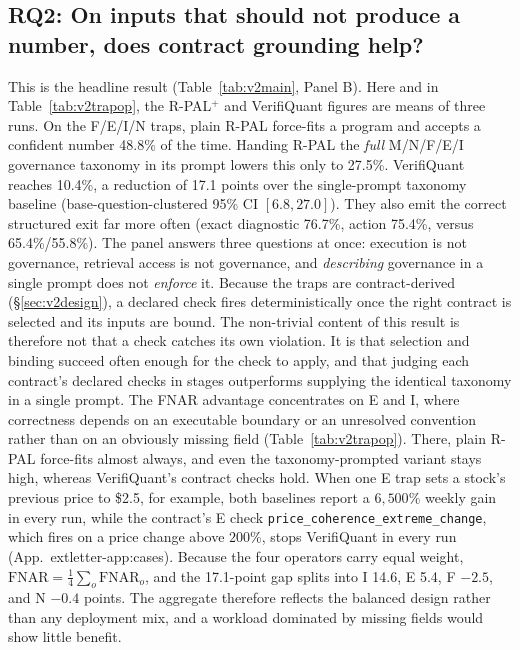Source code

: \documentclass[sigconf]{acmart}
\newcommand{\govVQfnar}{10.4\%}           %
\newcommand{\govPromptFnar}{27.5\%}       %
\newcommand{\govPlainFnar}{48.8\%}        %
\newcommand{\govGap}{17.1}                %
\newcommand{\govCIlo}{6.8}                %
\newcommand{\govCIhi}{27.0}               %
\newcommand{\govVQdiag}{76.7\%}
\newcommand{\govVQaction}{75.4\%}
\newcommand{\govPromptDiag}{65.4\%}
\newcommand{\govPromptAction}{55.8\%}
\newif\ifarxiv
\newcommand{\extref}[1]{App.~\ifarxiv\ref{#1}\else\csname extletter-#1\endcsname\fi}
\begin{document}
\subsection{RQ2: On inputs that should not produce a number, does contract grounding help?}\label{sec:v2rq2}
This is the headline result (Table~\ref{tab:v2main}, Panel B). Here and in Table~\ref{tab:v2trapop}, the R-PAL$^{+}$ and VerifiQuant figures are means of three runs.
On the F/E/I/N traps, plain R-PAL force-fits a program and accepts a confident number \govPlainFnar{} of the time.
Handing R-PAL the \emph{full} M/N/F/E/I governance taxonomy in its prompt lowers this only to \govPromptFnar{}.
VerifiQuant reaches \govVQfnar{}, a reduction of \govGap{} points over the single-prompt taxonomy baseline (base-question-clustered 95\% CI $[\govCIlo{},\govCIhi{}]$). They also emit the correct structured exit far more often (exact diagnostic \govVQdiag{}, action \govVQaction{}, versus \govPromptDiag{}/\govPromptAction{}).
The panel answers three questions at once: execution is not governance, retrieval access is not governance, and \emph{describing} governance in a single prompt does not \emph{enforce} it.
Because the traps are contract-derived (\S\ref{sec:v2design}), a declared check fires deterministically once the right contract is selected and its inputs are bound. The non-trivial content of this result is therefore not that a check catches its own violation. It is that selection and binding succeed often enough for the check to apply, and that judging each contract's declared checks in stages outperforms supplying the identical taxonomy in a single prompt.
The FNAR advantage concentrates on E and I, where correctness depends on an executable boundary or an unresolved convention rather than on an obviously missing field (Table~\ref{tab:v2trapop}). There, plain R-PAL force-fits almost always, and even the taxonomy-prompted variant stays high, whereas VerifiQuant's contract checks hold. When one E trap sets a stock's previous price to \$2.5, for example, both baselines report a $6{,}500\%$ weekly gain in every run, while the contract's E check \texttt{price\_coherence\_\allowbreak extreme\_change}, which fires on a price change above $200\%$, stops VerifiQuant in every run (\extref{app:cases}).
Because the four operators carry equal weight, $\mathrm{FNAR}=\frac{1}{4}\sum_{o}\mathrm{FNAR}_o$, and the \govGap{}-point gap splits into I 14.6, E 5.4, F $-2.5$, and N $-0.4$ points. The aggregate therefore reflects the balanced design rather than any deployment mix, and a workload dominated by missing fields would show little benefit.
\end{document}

==

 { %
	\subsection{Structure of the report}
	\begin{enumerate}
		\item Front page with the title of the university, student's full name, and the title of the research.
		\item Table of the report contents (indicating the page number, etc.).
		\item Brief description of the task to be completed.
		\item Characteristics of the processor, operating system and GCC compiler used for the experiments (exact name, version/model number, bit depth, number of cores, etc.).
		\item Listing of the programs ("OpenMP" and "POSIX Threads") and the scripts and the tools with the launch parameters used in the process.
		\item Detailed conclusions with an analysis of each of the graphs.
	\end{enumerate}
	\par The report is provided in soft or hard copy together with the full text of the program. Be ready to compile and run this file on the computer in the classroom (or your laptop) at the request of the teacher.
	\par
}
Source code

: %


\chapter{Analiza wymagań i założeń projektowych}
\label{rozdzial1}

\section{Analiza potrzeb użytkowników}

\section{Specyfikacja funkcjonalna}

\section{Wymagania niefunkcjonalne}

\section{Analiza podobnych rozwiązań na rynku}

### Problem
Look through the listing above and give the number of lines containing the string "govPromptAction", with nothing else.

### Answer area
2